From the Visitors Centre, you simply follow the Overland Track. The first section, up until Watersmeet, is level, broad and well graded, you could ride a bike or a wheelchair along here.  We passed the fork to the left which heads to Mt Rufus, as we had decided to take the loop in an anti-clockwise direction.  At Watersmeet (1.5 km from the start), which is the junction of the Hugel and Cuvier Rivers, we found a smart new bridge, and the joining of the rivers was beautiful.  

We took the signposted left hand track on the (near) south side of the bridge. All the signposts looked recently updated and were very clear on directions and times required.  
The track up to Shadow Lake has been recently maintained and was fairly easy walking.  It heads up the Hugel River and soon crosses over another smart new bridge to the northern bank. 
Cyttaria gunnii (Beech Orange) 
 The track climbs gently through rainforest, rising approximately 270m over a distance of 6.6km from the Overland Track to Shadow Lake.  There is a small tarn on the left shortly before Shadow Lake.   Near the lake the rainforest vegetation changes to sub-alpine forest, with snow gums, buttongrass and sedges flourishing, and pencil pines fringing the lake edge.  Apparently the lake contains the introduced brown and rainbow trout, which can be fished if you have a licence.

It took 2 hours to get to Shadow Lake, where we stopped for lunch.  Unfortunately it was a very short stop, as the clouds covering Mt Hugel decided to drop down and over us, and we got cold and damp quite quickly.  It turned out we would be in and out of heavy clouds /light showers /sun all the while we were up on the ridge.

There is a short walk along the eastern side of the lake and northwards to Forgotten Lake, and a further short walk (steep) to Little Hugel (2 h return).  We didn't do this today!  Instead we got going again on the track toward Mt Hugel.  The turnoff back southwards to join the Mt Rufus track appears some 15 mins from Shadow Lake.  Here the signposts confirmed our earlier fears.  The remainder of the circuit would take 2h 45min, making the whole Shadow Lake Circuit a total of 5 hours.                      

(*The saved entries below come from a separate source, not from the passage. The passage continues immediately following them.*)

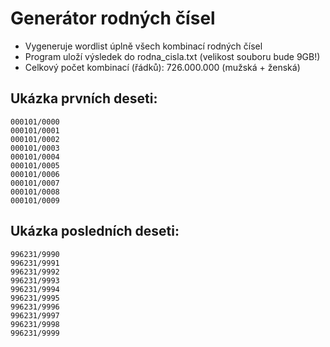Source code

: # Generátor rodných čísel

- Vygeneruje wordlist úplně všech kombinací rodných čísel
- Program uloží výsledek do rodna_cisla.txt (velikost souboru bude 9GB!)
- Celkový počet kombinací (řádků): 726.000.000 (mužská + ženská)

## Ukázka prvních deseti:
```
000101/0000
000101/0001
000101/0002
000101/0003
000101/0004
000101/0005
000101/0006
000101/0007
000101/0008
000101/0009
```

## Ukázka posledních deseti:
```
996231/9990
996231/9991
996231/9992
996231/9993
996231/9994
996231/9995
996231/9996
996231/9997
996231/9998
996231/9999
```
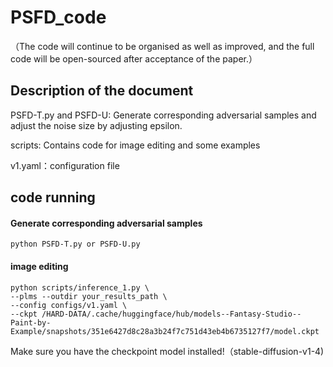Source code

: # PSFD_code

（The code will continue to be organised as well as improved, and the full code will be open-sourced after acceptance of the paper.）
## Description of the document

PSFD-T.py and PSFD-U: Generate corresponding adversarial samples and adjust the noise size by adjusting epsilon.

scripts: Contains code for image editing and some examples

v1.yaml：configuration file

## code running

#### Generate corresponding adversarial samples

```shell1
python PSFD-T.py or PSFD-U.py
```

#### image editing

```shell
python scripts/inference_1.py \
--plms --outdir your_results_path \
--config configs/v1.yaml \
--ckpt /HARD-DATA/.cache/huggingface/hub/models--Fantasy-Studio--Paint-by-Example/snapshots/351e6427d8c28a3b24f7c751d43eb4b6735127f7/model.ckpt
```

Make sure you have the checkpoint model installed!（stable-diffusion-v1-4)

The first half of the new track is fairly level, and runs through delightful sub-alpine moorland, with long stretches of new duckboard snaking across a beautiful broad plain.   It looked as if the ferns had been hit hard by the recent heatwave.  If you wanted to avoid the Mt Rufus track, you could turn around after enjoying the moor and head back the way you came.

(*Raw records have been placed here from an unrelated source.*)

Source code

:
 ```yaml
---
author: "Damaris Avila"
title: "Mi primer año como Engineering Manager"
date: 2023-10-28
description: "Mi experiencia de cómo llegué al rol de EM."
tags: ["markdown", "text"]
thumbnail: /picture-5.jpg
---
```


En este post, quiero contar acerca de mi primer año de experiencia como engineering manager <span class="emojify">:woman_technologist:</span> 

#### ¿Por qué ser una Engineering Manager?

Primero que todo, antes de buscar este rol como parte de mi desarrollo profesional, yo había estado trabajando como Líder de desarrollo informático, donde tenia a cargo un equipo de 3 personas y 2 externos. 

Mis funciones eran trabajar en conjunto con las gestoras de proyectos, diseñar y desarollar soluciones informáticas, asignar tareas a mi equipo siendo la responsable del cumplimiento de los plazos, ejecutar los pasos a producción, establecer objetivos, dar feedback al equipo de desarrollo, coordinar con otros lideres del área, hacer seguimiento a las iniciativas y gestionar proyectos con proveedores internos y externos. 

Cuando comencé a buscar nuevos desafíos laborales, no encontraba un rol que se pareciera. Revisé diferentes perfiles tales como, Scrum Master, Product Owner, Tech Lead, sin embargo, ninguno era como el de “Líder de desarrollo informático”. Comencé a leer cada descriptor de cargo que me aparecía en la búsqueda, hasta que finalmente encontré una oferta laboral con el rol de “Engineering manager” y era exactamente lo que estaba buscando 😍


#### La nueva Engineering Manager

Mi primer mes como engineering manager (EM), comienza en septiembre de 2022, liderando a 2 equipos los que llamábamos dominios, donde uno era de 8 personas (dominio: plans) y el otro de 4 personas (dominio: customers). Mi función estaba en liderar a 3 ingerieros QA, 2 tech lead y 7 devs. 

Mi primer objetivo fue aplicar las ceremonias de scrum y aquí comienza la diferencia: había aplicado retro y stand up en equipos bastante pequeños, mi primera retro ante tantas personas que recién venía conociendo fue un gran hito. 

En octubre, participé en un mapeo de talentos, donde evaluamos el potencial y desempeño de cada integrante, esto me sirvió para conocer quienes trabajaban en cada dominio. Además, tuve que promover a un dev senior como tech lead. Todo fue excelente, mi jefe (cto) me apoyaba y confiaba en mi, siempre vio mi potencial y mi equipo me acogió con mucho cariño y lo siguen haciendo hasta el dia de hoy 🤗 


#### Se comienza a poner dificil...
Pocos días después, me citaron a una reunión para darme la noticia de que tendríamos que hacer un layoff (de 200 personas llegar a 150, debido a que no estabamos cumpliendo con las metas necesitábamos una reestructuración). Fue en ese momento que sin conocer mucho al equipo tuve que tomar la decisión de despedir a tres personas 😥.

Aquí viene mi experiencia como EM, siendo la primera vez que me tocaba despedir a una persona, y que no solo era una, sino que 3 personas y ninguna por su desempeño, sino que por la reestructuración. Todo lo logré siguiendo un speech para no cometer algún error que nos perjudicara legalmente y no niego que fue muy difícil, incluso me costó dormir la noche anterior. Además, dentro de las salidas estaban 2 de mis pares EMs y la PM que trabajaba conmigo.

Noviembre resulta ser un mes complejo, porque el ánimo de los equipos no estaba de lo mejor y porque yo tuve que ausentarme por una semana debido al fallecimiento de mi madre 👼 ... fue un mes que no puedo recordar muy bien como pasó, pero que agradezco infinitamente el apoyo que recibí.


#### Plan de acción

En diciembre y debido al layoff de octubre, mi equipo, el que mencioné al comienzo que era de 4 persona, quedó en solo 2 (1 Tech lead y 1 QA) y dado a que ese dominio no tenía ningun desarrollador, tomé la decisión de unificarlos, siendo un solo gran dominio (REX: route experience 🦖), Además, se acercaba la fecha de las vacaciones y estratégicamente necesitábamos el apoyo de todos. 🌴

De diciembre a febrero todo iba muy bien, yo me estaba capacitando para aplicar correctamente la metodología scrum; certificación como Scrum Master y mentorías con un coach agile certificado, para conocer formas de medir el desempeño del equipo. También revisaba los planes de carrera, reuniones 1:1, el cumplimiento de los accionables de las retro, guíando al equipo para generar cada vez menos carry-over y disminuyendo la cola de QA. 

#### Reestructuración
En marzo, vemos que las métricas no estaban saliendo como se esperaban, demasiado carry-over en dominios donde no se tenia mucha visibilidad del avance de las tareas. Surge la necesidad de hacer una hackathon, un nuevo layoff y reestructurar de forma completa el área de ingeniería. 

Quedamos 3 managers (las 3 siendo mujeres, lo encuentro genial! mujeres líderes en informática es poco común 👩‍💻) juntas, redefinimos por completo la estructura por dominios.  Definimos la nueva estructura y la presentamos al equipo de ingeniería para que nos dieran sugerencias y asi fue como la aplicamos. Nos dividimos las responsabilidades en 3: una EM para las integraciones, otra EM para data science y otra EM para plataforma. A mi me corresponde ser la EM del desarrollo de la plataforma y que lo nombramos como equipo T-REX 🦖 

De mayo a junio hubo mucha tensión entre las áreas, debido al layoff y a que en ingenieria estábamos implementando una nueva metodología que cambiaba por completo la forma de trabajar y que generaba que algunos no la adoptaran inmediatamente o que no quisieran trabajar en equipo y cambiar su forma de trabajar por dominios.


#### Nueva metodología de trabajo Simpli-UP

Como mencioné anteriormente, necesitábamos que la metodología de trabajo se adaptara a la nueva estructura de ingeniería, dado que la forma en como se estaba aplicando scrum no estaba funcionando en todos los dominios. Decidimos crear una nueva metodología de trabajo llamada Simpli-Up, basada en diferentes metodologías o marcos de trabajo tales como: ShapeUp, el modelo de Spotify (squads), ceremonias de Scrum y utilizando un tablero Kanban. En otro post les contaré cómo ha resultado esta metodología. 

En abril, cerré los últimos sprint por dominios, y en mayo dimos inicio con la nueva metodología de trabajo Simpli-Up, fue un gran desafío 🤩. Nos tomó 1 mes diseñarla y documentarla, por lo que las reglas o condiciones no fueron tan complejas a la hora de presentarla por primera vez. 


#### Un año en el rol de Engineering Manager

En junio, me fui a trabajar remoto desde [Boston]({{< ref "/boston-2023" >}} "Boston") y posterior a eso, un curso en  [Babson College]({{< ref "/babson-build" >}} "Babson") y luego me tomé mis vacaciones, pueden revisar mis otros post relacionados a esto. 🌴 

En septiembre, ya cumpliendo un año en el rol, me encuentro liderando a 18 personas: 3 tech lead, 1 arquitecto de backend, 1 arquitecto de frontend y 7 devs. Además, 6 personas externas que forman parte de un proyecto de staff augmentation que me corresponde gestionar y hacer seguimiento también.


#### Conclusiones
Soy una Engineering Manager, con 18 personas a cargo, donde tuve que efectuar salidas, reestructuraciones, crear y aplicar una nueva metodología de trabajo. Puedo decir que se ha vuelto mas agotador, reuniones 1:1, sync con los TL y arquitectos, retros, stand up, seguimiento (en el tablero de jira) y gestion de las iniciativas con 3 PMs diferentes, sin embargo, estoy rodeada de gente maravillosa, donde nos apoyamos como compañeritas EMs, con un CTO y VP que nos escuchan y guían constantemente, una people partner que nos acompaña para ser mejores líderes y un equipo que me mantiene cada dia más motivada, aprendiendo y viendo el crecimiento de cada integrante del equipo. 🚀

The track then rises toward the next ridge, through highland eucalypt forest.
Trigger plant
At the Mt Rufus track, we turned left and descended for what seemed like forever.  This track has not been upgraded, and is quite hard on the old knees.  By the time we reached a new Indigenous exploration path near the bottom, we had no energy to investigate.  Finally we rejoined the Overland Track, and on reaching the Visitors Centre, feeling somewhat rickety, we headed home.

Another sight to see just south of the turnoff to the park is The Wall ($10 adult, $5 child).  We'll check it out next time.  Robert and I decided to visit the Teez Cafe at Tarraleah on the way home.  It was well advertised from the highway, but we were dismayed to find that it was not in fact open and the whole place looked very quiet.  The highland cattle were cute though!
We had to wait until reaching Hamilton to enjoy a good cup of tea, with lamingtons as consolation.  Hamilton seems to be doing good things in working to preserve its heritage and to attract visitors.
The show might be good!
Another bonus from this trip was that I discovered a new anti-blister product which may supersede our old favourite Dr Scholls Moleskin  i.e.  Bandaid's Blister Block.   Must pack some on future walks, to apply at first hint of a blister!
In summary:
Getting there:  It is a 2.5 hours drive west of Hobart via the Lyell Highway (A10).  At Derwent Bridge, turn right onto the 5.5 km long access road to the Visitors Centre at Cynthis Bay.

Walk time:   5 hours
National Park entry fees apply
NP grade this as Level 3, and Group C items should be taken (gaiters and wet weather gear always advisable).